I’ve been seeing other markets
Another day another market, some history, and a recipe for salt cod gratin.
After the damp squib of Marseillan market on Tuesday – sorry to run you down, village of my heart, but raining, on market day, really? Try harder – I couldn’t go a whole week without rolling my wicker basket along a cobbled street, filling it with meals-in-waiting.
On Thursday I had an appointment in Agde, and fortuitously Thursday in Agde happens to be market day. When we first started coming to this part of France almost twenty years ago, we used to stay in a beautiful house hidden away in the back streets of Agde, the Sixteenth Century Maison d’Estella, built from the black, volcanic basalt which gives the town its name, the Black Pearl of the Mediterranean.
Back then, the market used to snake through the whole town.

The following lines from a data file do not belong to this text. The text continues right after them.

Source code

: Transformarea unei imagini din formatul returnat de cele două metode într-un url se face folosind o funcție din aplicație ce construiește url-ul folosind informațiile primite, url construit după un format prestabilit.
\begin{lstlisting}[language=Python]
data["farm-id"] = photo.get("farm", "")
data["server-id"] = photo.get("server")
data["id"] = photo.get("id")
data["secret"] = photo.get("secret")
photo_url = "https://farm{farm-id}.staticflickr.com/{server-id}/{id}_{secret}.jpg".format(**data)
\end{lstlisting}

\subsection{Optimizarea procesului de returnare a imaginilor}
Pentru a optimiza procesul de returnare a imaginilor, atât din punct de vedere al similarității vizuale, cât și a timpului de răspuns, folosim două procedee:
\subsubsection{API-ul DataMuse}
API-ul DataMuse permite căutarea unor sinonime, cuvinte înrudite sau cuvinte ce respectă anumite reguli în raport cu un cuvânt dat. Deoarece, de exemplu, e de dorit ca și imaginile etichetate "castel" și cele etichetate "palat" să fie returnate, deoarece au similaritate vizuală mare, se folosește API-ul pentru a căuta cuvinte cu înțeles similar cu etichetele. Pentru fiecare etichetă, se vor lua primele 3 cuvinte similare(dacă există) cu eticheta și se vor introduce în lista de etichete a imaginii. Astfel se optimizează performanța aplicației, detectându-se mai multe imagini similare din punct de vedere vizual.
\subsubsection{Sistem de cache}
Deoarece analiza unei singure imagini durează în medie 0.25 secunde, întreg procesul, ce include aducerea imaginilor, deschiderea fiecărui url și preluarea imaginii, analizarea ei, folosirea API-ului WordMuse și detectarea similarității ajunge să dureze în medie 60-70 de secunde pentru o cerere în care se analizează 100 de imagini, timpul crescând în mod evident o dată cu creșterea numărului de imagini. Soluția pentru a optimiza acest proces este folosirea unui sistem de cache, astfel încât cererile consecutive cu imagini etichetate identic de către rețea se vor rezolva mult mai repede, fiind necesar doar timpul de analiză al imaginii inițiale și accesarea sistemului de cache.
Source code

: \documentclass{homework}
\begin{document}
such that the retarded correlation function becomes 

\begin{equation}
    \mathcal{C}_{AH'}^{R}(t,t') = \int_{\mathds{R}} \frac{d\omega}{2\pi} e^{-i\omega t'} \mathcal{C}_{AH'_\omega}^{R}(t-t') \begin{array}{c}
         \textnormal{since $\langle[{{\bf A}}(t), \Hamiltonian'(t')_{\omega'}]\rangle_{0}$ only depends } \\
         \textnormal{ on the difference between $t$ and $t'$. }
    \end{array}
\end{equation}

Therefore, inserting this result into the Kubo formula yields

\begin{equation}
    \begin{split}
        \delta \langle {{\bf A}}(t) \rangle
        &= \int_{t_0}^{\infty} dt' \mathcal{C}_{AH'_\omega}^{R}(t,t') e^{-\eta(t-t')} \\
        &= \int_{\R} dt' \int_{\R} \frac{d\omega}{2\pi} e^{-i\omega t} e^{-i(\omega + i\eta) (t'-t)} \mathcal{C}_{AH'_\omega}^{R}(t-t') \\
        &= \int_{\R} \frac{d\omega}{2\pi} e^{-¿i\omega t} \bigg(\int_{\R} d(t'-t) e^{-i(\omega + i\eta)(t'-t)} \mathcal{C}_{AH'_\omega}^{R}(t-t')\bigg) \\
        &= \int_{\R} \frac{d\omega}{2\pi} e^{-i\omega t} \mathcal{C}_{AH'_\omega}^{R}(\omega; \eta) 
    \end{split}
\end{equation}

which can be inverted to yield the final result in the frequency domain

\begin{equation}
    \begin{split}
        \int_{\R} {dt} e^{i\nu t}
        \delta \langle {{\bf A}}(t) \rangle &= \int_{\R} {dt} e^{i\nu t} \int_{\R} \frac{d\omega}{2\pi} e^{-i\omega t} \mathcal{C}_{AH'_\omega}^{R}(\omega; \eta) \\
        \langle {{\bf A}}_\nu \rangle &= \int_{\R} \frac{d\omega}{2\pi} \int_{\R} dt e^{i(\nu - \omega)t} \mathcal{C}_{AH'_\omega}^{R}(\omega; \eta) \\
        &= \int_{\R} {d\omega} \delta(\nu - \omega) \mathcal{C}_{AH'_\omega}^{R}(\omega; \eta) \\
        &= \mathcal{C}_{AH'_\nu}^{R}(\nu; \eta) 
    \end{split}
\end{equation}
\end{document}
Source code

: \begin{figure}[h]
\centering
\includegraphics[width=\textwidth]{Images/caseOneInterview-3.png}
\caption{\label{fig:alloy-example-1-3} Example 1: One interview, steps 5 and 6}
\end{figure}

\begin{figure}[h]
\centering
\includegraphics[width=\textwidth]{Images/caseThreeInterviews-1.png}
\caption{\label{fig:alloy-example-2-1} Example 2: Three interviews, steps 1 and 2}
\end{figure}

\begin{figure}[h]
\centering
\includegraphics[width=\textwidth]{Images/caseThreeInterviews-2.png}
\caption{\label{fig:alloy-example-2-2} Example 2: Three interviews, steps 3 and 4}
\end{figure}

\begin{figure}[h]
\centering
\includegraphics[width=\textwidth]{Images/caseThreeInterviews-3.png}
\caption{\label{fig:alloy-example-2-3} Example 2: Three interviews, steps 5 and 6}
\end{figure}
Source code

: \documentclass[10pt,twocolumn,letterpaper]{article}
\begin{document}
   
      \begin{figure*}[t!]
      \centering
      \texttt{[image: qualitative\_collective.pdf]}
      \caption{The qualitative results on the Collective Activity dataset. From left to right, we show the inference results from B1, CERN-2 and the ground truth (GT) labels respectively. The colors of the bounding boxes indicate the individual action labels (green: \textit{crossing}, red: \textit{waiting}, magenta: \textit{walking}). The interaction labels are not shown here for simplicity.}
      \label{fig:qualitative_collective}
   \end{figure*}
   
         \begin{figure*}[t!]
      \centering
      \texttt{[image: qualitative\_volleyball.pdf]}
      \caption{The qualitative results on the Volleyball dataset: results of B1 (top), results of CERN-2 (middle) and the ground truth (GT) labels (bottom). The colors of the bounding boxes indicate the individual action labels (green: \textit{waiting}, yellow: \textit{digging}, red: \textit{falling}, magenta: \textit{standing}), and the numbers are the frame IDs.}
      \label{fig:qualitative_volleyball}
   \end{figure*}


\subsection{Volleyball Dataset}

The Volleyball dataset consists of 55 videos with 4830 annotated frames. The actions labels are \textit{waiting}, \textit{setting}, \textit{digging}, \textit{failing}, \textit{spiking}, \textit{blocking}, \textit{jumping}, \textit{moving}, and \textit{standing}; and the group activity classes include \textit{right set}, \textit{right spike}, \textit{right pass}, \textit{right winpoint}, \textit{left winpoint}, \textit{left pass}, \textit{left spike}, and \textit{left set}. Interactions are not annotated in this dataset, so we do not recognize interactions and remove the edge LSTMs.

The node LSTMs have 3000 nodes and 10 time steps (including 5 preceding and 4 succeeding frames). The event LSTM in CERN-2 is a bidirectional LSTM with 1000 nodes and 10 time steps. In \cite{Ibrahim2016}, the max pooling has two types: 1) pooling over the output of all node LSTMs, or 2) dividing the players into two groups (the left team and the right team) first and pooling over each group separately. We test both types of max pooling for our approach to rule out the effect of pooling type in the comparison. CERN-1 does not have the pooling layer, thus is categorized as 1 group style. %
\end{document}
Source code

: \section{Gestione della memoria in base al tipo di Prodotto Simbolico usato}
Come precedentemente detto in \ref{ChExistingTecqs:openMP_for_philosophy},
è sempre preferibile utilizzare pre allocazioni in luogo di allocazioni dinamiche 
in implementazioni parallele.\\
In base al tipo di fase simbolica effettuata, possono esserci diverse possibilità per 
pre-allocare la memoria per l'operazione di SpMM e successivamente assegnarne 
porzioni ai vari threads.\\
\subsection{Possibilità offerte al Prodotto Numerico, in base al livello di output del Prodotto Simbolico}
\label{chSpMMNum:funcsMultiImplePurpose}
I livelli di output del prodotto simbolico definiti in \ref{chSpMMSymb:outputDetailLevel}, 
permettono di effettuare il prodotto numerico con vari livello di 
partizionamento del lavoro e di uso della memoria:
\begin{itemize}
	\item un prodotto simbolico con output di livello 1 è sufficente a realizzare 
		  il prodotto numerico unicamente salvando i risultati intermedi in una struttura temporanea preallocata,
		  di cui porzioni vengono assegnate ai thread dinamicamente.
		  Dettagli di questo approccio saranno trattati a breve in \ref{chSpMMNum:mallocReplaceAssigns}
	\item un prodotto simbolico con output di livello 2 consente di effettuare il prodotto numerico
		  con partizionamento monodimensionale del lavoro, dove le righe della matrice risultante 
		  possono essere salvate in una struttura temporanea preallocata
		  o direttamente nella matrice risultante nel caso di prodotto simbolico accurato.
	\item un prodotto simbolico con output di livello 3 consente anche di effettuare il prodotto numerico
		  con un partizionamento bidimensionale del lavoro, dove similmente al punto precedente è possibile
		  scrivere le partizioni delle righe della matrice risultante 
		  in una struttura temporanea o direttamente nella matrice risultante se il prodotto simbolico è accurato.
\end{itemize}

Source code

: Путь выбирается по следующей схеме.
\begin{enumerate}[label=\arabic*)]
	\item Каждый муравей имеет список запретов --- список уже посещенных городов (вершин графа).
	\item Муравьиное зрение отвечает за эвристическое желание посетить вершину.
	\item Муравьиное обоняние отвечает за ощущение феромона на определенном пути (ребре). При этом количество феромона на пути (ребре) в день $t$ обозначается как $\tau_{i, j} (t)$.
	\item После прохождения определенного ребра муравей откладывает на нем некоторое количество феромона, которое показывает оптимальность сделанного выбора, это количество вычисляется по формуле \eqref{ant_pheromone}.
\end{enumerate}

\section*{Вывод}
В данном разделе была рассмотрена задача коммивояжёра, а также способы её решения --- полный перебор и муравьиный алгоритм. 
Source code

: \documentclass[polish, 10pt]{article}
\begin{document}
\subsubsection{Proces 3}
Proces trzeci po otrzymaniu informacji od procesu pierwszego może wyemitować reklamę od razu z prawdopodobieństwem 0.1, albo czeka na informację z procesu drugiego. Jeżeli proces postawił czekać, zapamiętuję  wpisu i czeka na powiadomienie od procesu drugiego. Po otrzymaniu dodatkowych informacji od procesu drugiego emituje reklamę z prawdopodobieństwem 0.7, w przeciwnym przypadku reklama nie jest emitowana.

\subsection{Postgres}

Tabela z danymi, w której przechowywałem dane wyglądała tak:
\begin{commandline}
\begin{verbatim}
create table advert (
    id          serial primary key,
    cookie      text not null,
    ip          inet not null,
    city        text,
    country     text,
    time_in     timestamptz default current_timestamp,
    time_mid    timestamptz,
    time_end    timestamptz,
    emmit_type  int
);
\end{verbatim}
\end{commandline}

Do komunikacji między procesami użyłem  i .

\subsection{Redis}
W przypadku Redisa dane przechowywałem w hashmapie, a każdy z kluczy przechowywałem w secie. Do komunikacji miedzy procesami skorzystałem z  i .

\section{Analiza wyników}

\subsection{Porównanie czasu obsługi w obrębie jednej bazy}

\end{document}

In the past few years, the stalls began on the square in front of the library and stretched along the rue Jean Jacques Rousseau. For the moment, as they dig up the boulevard beneath the plane trees to repave it, it’s in a car park. (“It’s going to take THREE YEARS,” the waitress at The Plazza said rather desperately, as we sat at our table in the rubble, sipping our grandes crèmes). The car park is next to the Hérault river, by the Moulin des Évêques, which began its life in the Thirteenth Century as a flour mill, then in the Nineteenth Century became a hydraulic plant, then later still, a sardine factory. As is the way of these things, it’s now an exhibition hall and smart flats.
But I know you didn’t come here for the history lesson, even though I love a history lesson. Count yourself lucky I’m not sharing with you here the story of the Château Laurens, over there, on the other side of the river, an eccentric Belle Epôque mansion whose marble columns, stained glass windows and exuberant Art Nouveau carving and mosaics never really recovered from the place being used as the Nazi headquarters during the war. Until now. Ten million euros is being spent on renovating it and it’s slated to reopen this summer. You can follow it on Instagram if you like (#chateaulaurens). It looks magnificent.
But that’s enough of that. I promise no more history lessons before we get through the gratin at least. Thursday morning, I was in the car park, no cobbles, but with my shopping trolley ready to roll. On one stall, there were big sides of salt cod. I got into a conversation with the stall holder about how to prepare it, how long to soak it, how many changes of water, before whipping it up with olive oil and potatoes into brandade. He chopped a big piece into cave-man looking chunks for me, to make it easier to soak. I bought salad. I always buy salad. And oranges, and fresh spinach pasta and tomato sauce for lunch. Another day, another market.